I declined to be drawn into displaying the least sign of annoyance, although Holland seized every opportunity to deliver innuendo or satire, the latter weapon in his hands becoming more often than not mere clumsy facetiousness. I made a point of being gay, and without talking of my prospects in Mr. Gascoyne’s firm took very good care to leave the impression that it was their promising nature that accounted for my good-humour. I managed by judicious circumlocution and tact to bring the conversation round to reminiscences, throwing them far enough back to prevent his joining in, and slyly flattering Sibella on the subject of her childish achievements so that she revived memories with zest, and became engrossed with the recapitulation of events and bygone adventures in which I, and not Lionel Holland, appeared as her cavalier.
“I believe Lionel is getting jealous,” she remarked towards the end of supper, noticing her lover’s sulky taciturnity.

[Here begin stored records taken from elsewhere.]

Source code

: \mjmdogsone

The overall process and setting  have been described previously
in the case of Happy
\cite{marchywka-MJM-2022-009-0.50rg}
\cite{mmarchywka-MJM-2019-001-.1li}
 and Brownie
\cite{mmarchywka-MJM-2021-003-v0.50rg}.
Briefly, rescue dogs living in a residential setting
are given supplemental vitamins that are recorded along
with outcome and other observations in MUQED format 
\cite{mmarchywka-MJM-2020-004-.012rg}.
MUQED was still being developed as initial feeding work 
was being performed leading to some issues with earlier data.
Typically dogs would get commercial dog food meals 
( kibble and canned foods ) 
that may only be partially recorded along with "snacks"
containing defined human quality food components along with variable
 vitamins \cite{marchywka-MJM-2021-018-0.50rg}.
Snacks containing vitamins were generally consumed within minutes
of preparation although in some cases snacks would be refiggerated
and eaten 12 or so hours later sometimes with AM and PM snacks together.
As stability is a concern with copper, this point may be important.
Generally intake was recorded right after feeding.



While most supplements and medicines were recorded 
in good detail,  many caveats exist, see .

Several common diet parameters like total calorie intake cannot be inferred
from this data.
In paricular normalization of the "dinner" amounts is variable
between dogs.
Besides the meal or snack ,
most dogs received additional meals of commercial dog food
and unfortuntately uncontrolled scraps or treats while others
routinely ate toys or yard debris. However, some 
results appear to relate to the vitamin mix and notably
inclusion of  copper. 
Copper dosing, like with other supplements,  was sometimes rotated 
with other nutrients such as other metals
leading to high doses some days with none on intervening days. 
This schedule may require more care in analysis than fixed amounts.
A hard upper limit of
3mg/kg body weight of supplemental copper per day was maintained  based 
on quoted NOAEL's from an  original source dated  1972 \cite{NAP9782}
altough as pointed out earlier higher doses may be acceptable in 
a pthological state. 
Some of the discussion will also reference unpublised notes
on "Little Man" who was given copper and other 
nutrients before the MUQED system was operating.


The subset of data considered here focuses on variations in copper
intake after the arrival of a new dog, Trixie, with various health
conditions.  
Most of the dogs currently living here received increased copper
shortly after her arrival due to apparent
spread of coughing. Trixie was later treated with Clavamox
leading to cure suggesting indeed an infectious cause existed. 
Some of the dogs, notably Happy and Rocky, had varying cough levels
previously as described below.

I had been secretly sure of that fact for the last twenty minutes, and had been enjoying a discomfiture which the rest of the company had not appreciated. He had also, as I perceived, grasped that whenever I chose I was quick and dexterous enough to leave him conversationally a laggard every time.
Not that I relied on these qualities to pass him in the race for Sibella’s appreciation. My instinct in female psychology was too sure. Certainly, if such superficial qualities could have dazzled any woman, they would have dazzled Sibella, whose mind was prone to skim airily and gracefully the surface of things. Even the most transparent of women, however—if there be such things as transparent women—elude analysis when the exact qualities which attract them in their lovers come under consideration.

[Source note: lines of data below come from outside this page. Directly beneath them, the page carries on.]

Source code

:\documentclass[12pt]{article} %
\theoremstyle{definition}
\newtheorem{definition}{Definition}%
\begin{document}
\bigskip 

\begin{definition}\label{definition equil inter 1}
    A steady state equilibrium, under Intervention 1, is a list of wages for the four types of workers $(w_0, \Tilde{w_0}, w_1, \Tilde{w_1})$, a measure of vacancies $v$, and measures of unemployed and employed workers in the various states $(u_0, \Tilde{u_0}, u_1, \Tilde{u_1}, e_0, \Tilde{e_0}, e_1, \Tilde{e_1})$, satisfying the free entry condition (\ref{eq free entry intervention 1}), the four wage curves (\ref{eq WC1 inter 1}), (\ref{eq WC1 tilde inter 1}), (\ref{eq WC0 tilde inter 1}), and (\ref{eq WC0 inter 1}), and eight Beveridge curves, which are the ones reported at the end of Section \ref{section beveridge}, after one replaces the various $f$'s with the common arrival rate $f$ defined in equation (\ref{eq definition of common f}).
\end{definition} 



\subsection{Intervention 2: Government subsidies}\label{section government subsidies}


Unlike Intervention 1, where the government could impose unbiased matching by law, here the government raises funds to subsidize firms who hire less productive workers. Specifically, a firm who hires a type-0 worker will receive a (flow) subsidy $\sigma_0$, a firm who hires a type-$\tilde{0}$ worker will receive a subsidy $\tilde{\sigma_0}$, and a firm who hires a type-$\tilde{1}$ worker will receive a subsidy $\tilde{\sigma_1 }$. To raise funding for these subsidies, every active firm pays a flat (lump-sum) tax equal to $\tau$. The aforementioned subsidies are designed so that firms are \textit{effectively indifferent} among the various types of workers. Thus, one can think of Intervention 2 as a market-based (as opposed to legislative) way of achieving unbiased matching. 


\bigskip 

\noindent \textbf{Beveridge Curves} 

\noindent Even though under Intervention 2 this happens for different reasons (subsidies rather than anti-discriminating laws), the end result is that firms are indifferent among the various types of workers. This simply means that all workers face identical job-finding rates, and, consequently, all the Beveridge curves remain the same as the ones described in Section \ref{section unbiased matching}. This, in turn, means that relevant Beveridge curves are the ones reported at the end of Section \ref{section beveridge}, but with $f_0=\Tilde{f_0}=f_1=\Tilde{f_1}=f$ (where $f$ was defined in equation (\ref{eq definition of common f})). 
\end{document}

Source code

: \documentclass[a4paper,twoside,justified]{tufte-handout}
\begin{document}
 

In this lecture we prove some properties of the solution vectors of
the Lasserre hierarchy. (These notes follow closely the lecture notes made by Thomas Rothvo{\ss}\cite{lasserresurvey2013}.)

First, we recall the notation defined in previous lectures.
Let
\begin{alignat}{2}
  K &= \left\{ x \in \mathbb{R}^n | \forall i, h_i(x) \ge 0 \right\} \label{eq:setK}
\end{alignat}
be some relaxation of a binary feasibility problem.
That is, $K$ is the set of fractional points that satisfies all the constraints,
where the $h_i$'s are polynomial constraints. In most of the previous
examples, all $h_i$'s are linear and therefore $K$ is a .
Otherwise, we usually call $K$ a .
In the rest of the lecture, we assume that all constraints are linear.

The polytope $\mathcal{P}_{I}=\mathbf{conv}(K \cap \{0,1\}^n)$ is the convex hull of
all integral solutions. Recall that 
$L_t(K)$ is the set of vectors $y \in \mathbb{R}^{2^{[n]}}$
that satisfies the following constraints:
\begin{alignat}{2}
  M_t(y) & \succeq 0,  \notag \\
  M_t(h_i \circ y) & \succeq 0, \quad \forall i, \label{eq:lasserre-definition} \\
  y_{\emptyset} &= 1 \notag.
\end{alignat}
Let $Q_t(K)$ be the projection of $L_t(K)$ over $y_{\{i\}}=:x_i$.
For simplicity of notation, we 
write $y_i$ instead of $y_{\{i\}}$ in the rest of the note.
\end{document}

Sibella was hardly the character one would have imagined overlooking the pinchbeck in Lionel Holland, and yet she had accepted it with a most surprising ease. Such a surrender seemed to negative all her leanings, at any rate in surface matters, to the well-bred and socially ascending scale. True, he would be rich, but Sibella had other admirers who would be richer. He had personality, and perhaps this wins with women more than anything. With all his faults he was not insignificant, and he was undeniably a very beautiful young man, notwithstanding his obvious veneer.
I had taken my courage in my hands and stayed and smoked with Grahame in the library, knowing full well that Lionel and Sibella were in each other’s arms in the schoolroom. It is strange how we manage to endure the things which in anticipation were to slay us with their mere agony.

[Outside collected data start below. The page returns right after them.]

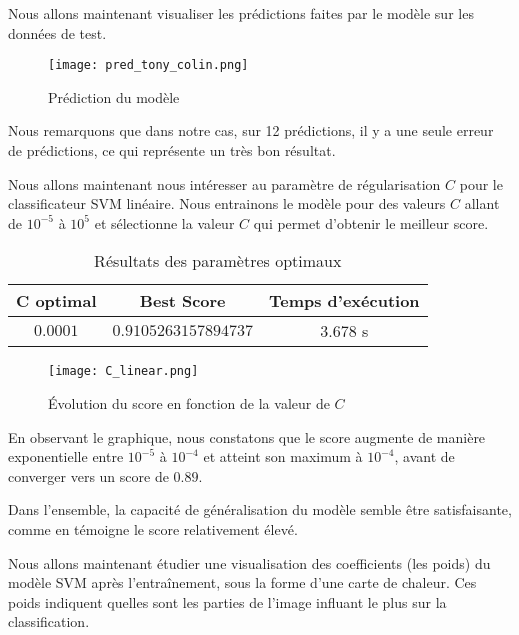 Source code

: \documentclass{article}
\begin{document}
Nous allons maintenant visualiser les prédictions faites par le modèle sur les données de test.


\begin{figure}[H]
    \centering
    \texttt{[image: pred\_tony\_colin.png]}
    \caption{Prédiction du modèle}
    \label{fig:enter-label}
\end{figure}

Nous remarquons que dans notre cas, sur 12 prédictions, il y a une seule erreur de prédictions, ce qui représente un très bon résultat.

Nous allons maintenant nous intéresser au paramètre de régularisation $C$ pour le classificateur SVM linéaire.
Nous entrainons le modèle pour des valeurs $C$ allant de $10^{-5}$ à $10^{5}$ et sélectionne la valeur $C$ qui permet d'obtenir le meilleur score.



\begin{table}[ht]
\centering
\begin{tabular}{|c|c|c|}
\hline
\textbf{C optimal} & \textbf{Best Score} & \textbf{Temps d'exécution} \\ \hline
$0.0001$           & $0.9105263157894737$ & $3.678$ s                   \\ \hline
\end{tabular}
\caption{Résultats des paramètres optimaux}
\end{table}




\begin{figure}[H]
    \centering
    \texttt{[image: C\_linear.png]}
    \caption{Évolution du score en fonction de la valeur de $C$}
    \label{fig:enter-label}
\end{figure}

En observant le graphique, nous constatons que le score augmente de manière exponentielle entre $10^{-5}$ à $10^{-4}$ et atteint son maximum à $10^{-4}$, avant de converger vers un score de $0.89$.

Dans l'ensemble, la capacité de généralisation du modèle semble être satisfaisante, comme en témoigne le score relativement élevé.

Nous allons maintenant étudier une visualisation des coefficients (les poids) du modèle SVM après l'entraînement, sous la forme d'une carte de chaleur. Ces poids indiquent quelles sont les parties de l'image influant le plus  sur la classification.
\end{document}
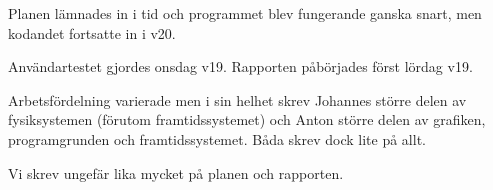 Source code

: Planen lämnades in i tid och programmet blev fungerande ganska snart,
men kodandet fortsatte in i v20.

Användartestet gjordes onsdag v19.
Rapporten påbörjades först lördag v19.


Arbetsfördelning varierade men i sin helhet skrev Johannes större
delen av fysiksystemen (förutom framtidssystemet) och
Anton större delen av grafiken, programgrunden och framtidssystemet.
Båda skrev dock lite på allt.

Vi skrev ungefär lika mycket på planen och rapporten.

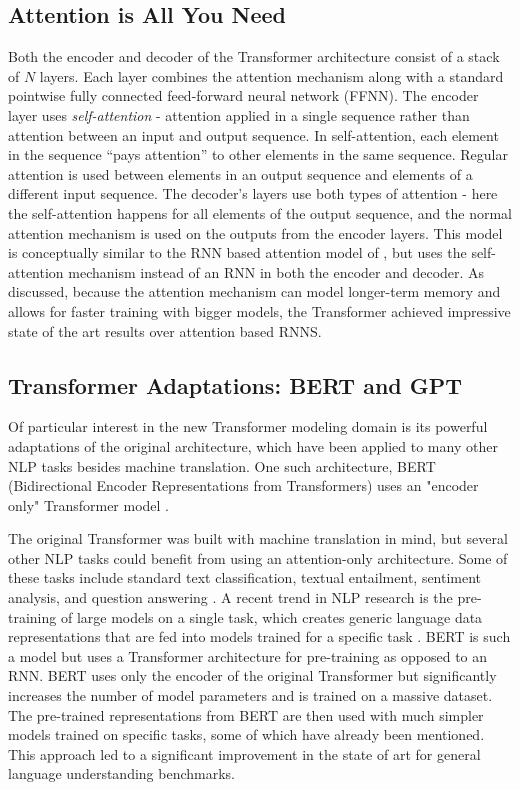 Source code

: \subsection{Attention is All You Need}
Both the encoder and decoder of the Transformer architecture consist of a stack of $N$ layers. Each layer combines the attention mechanism along with a standard pointwise fully connected feed-forward neural network (FFNN). The encoder layer uses \emph{self-attention} - attention applied in a single sequence rather than attention between an input and output sequence. In self-attention, each element in the sequence ``pays attention'' to other elements in the same sequence. Regular attention is used between elements in an output sequence and elements of a different input sequence. The decoder's layers use both types of attention - here the self-attention happens for all elements of the output sequence, and the normal attention mechanism is used on the outputs from the encoder layers. This model is conceptually similar to the RNN based attention model of \citet{bahdanau2014neural}, but uses the self-attention mechanism instead of an RNN in both the encoder and decoder. As discussed, because the attention mechanism can model longer-term memory and allows for faster training with bigger models, the Transformer achieved impressive state of the art results over attention based RNNS. 

\subsection{Transformer Adaptations: BERT and GPT}
Of particular interest in the new Transformer modeling domain is its powerful adaptations of the original architecture, which have been applied to many other NLP tasks besides machine translation. One such architecture, BERT (Bidirectional Encoder Representations from Transformers) uses an "encoder only" Transformer model \cite{devlin2018bert}. 

The original Transformer was built with machine translation in mind, but several other NLP tasks could benefit from using an attention-only architecture. Some of these tasks include standard text classification, textual entailment, sentiment analysis, and question answering . A recent trend in NLP research is the pre-training of large models on a single task, which creates generic language data representations that are fed into models trained for a specific task \cite{peters2018deep}. BERT is such a model but uses a Transformer architecture for pre-training as opposed to an RNN. BERT uses only the encoder of the original Transformer but significantly increases the number of model parameters and is trained on a massive dataset. The pre-trained representations from BERT are then used with much simpler models trained on specific tasks, some of which have already been mentioned. This approach led to a significant improvement in the state of art for general language understanding benchmarks.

Mr. and Mrs. Hallward were lax in their supervision of the engaged couple, as they had been about everything else in connection with their children. Sibella and her lover remained undisturbed when her father and mother retired for the night, and it was passably late for a young woman of respectable family to be letting her lover out when the front door closed behind him. She evidently heard our voices, for she came into the library.
“You two still here?”
She seated herself on the club-fender. She was wide awake, and I remembered that as a child she had never betrayed sleepiness at children’s parties—she always expressed her capacity to stay up to any hour. Her family complained that she never could be induced to rise in proper time in the morning.
“Isn’t it lovely, Israel, for you to have had such a piece of luck!”